EXERCISE PROMPT:
Within these entries, which lines include the string "tidak"? Copy each one.

::: TASK INPUTS :::

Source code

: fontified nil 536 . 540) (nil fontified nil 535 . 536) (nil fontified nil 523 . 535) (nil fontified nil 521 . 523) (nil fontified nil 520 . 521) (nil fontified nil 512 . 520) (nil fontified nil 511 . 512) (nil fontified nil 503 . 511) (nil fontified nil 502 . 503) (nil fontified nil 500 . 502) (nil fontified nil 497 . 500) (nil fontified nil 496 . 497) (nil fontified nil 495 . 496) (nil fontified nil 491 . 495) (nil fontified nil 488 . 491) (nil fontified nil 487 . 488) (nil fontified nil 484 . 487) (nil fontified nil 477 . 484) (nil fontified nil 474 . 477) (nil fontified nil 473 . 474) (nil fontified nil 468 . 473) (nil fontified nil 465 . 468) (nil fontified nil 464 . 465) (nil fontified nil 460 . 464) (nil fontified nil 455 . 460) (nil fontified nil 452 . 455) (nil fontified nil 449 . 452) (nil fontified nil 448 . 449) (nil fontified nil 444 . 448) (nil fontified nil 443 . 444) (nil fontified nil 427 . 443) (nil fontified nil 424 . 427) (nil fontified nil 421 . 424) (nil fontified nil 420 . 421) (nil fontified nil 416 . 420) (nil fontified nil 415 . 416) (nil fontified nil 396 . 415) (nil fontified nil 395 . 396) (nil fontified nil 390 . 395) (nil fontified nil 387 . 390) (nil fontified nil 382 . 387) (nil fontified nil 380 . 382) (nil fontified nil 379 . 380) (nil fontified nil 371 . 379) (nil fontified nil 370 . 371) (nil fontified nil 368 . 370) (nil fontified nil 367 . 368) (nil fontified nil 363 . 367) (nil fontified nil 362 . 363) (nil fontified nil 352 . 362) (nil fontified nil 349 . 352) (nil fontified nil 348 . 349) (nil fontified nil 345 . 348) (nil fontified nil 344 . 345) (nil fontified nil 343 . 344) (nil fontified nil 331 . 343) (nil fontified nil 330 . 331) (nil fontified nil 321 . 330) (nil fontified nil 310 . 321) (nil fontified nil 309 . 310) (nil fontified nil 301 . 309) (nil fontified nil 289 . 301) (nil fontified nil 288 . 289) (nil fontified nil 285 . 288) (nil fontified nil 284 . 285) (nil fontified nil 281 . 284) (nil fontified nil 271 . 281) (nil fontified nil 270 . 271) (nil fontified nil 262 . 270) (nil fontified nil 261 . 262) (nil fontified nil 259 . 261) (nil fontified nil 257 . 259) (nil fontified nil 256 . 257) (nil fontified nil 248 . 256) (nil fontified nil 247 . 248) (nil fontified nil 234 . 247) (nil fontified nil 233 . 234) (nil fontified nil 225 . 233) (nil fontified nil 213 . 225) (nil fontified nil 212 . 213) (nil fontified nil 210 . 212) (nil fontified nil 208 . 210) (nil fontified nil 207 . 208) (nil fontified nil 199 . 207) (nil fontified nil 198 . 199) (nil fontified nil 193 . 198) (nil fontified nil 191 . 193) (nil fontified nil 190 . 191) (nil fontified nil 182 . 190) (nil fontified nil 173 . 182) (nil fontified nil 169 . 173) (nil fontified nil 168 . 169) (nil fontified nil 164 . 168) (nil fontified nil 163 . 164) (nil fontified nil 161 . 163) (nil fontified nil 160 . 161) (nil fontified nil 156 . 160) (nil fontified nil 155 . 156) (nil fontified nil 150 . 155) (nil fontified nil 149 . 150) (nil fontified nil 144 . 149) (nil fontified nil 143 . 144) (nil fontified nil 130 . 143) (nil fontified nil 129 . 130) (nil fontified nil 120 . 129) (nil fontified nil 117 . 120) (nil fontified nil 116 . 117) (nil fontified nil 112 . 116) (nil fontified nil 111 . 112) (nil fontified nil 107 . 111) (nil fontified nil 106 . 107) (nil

:::
::: TASK INPUTS :::

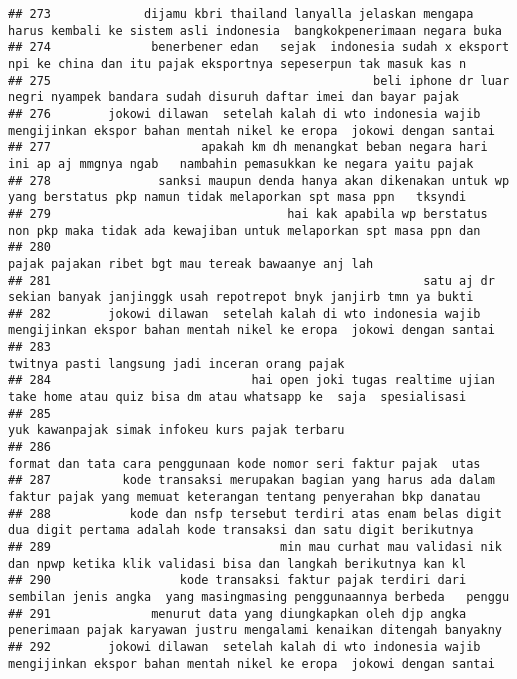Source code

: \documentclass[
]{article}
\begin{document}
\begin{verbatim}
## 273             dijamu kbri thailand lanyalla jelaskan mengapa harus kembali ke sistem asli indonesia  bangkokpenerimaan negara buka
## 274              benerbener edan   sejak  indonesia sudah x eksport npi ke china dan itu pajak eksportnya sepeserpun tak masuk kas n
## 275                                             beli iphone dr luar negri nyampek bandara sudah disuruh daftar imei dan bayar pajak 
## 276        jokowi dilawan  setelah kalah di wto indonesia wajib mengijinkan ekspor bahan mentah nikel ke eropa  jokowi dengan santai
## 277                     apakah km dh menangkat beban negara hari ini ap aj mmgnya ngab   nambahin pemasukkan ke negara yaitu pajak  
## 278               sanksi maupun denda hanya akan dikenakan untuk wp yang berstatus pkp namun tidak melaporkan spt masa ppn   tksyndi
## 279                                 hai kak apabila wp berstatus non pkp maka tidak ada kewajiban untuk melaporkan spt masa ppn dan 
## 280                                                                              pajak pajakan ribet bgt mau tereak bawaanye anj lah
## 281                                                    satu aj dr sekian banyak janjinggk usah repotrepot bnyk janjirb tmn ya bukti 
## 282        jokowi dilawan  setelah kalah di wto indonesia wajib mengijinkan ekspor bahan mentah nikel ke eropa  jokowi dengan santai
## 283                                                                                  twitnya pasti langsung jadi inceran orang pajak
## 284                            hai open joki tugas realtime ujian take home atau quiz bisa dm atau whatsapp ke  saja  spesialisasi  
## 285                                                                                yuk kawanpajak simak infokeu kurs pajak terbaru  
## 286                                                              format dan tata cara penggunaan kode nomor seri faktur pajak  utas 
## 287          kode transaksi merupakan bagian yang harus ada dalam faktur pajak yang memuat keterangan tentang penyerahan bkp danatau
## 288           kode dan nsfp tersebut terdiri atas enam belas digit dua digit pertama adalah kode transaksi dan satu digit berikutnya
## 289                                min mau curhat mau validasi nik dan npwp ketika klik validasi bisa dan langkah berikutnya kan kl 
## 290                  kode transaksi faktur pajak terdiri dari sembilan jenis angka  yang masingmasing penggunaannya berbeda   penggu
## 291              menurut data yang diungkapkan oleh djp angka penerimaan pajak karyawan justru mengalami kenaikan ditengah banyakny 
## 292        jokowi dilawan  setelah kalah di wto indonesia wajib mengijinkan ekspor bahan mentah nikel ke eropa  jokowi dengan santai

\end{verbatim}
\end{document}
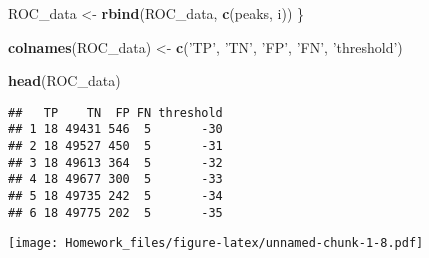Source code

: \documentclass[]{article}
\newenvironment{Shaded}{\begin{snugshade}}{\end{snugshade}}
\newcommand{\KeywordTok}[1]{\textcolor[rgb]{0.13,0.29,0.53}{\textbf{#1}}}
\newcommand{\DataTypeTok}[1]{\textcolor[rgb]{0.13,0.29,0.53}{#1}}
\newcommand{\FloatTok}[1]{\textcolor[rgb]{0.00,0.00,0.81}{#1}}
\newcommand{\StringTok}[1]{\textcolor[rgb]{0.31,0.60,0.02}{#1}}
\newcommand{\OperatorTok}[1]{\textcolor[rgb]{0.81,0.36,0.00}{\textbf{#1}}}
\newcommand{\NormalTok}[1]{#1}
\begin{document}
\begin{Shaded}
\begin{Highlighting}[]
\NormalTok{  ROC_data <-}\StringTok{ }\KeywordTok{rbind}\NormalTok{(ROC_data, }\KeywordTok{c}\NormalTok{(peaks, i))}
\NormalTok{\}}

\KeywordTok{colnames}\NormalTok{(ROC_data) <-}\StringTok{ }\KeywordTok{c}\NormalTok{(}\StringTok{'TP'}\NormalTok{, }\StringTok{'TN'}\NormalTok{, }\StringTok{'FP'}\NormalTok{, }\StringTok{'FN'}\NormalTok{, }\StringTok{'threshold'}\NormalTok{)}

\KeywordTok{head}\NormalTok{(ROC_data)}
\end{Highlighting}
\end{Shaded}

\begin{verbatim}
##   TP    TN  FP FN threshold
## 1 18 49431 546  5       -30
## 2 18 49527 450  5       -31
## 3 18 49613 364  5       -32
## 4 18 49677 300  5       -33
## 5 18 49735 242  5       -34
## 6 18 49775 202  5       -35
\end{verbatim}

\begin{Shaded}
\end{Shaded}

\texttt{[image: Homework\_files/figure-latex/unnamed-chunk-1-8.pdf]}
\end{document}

:::

OUTPUT FOR THIS TASK:
## 278               sanksi maupun denda hanya akan dikenakan untuk wp yang berstatus pkp namun tidak melaporkan spt masa ppn   tksyndi
## 279                                 hai kak apabila wp berstatus non pkp maka tidak ada kewajiban untuk melaporkan spt masa ppn dan 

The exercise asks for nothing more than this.